Ah, the Maria Sharapova pics, yes. How can one forget something like that so easily? :D

I’m glad you liked it. And I hope you find your jar. :)

I know you won’t. I wonder why I keep telling you things and digging my own grave. That said, I really wonder where those Sharapova pics have vanished to. It took a lot of effort, you know. Sneaking newspapers, opening the sports page and cutting those pictures and then explaining how you’re this big Roger Federer fan when your parents find almost every picture under a Tennis related headline cut out of there. :P

Yup, you totally keep digging your own grave.

Hadn’t your mom thrown ‘em away or something? (Should I call her up to ask? :P ) So you told them that you were a Federer fan, eh? Dude, why am I not surprised? :D

I don’t know if she’d thrown them away. She should have confronted me at least once before doing that. But please no, don’t ask. I’ll live without knowing where they are. Maybe somebody found them and is having fun with them..er whatever.

Yea I told them I’m a Federer fan. I am but obviously I wouldn’t be cutting his photos etc, would I? :P

And you know me way too well already to understand that I’m totally capable of doing something like that and hence you’re not surprised. But fikar not, some day I will surpass your expectations and actually surprise you. :P

I’ll be surprised the day you start listening to Missy Elliott. :P

I smashed mine, and swallowed the pieces. So that now I can carry it inside me, in my head.

Um, that’s a very strange thing to do. Anyway, to each his own. :)

Its not. I just didn’t want the zombies to run their hands over it. After all, our dreams, stories define who we are. So I took the liberty of protecting my soul. Didn’t you?

Souls don’t interest zombies. The living, though, can damage your jar.

Succeeded in making my heart heavy, as usual :)

Indeed, all of us have our jars.
Do I want to find my jar?
Do you, Vasudha?
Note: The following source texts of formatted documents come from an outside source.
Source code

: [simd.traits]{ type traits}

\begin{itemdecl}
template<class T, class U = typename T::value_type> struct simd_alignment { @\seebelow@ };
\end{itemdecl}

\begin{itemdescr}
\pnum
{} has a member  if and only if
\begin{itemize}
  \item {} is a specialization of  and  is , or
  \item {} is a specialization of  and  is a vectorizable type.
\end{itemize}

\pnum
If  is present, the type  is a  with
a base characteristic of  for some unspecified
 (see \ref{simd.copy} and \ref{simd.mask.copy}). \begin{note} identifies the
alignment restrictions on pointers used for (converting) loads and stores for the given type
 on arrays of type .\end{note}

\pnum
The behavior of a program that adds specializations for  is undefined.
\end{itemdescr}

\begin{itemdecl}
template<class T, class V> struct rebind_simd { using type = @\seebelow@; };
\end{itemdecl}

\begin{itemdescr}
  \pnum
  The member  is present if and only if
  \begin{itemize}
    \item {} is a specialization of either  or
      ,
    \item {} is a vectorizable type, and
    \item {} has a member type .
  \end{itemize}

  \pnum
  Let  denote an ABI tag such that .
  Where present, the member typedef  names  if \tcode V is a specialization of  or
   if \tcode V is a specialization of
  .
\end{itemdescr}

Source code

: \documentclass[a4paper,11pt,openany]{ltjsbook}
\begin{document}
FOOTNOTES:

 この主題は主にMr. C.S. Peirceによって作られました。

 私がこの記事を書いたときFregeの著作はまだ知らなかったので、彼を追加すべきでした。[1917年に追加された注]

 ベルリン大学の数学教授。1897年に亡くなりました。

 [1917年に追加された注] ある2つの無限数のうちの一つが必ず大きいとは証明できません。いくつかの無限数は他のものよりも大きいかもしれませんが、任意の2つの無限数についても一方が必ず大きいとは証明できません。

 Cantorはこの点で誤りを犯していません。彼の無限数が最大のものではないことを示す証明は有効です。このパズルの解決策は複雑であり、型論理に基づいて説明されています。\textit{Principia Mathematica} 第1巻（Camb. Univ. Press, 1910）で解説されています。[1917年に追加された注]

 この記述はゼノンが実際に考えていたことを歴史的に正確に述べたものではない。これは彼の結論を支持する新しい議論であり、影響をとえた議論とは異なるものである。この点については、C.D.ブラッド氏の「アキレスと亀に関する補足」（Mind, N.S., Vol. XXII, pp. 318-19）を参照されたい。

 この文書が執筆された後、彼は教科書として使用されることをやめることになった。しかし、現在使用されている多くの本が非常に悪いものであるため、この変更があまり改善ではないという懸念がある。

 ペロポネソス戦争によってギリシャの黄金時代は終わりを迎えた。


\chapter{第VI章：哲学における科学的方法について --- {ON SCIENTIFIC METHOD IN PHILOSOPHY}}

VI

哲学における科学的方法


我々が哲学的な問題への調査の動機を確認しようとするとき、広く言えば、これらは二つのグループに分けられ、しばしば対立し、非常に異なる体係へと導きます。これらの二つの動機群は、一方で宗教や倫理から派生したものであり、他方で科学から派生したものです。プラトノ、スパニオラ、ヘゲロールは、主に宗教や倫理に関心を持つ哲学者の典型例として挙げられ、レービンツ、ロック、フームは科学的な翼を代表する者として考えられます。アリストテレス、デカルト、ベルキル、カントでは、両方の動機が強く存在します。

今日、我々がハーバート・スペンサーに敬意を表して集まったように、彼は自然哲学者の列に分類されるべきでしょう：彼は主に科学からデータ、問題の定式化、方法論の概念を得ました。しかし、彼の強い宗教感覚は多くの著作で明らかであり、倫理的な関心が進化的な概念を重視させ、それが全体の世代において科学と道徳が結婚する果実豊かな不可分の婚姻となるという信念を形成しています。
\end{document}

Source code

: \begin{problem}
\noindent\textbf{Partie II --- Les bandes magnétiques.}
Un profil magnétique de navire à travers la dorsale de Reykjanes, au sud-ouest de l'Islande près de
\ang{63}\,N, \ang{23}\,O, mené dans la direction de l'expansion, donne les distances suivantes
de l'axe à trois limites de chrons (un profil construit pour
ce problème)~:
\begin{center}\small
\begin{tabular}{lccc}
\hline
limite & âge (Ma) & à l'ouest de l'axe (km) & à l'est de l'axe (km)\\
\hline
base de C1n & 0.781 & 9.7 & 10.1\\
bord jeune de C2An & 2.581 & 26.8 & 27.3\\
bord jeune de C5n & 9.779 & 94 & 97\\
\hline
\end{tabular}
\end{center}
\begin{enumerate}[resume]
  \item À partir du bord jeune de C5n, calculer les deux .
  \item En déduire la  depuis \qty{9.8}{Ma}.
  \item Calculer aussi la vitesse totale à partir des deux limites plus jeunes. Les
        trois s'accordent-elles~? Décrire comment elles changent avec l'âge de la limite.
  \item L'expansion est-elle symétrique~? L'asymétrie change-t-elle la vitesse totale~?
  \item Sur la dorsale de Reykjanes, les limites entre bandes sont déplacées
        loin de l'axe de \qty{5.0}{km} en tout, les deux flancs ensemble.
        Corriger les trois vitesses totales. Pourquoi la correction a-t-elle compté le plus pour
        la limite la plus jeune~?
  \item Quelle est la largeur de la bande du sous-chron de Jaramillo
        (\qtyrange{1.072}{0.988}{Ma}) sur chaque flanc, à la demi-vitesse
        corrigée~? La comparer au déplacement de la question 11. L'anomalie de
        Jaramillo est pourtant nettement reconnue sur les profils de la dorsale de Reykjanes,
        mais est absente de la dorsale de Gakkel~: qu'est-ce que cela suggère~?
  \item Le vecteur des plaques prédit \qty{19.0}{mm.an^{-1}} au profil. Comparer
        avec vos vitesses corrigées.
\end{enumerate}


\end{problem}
Really?

“..for fear of being accidentally discovered and understood”

Have these fears been adequately allayed? And don’t you have another fear that, in the time that followed the burial, you’d walked far away from those stories?

I still have these fears. I want to take my time.

I want to find my jar. I’m still looking for it. I want to listen to my lost stories again.

As far as I’m concerned, the fear of being understood is far greater than the fear of losing my treasure.

Do you think eventually your fears will fade away?

I would like to hear this read out. Far as I can tell, the mannerism in which it is read would make a great deal of difference.

Yes, that’d make a lot of difference. :)

I got the impression you wanted it to be read in a rush, like a transient thought. Was I right?

That’s precisely what I had in mind when I wrote it. The whole story — apart from the words “tedious words and cryptic messages,” which might sound better if one were to pause after “its” and read the rest of the sentence in a whisper fading away into silence — is meant to be read in a rush.

Well you did a damn right job of the punctuation cause that’s exactly how I read it.
“Yes, let’s.” was the trick.

That’s why I had put in that “Yes, let’s.”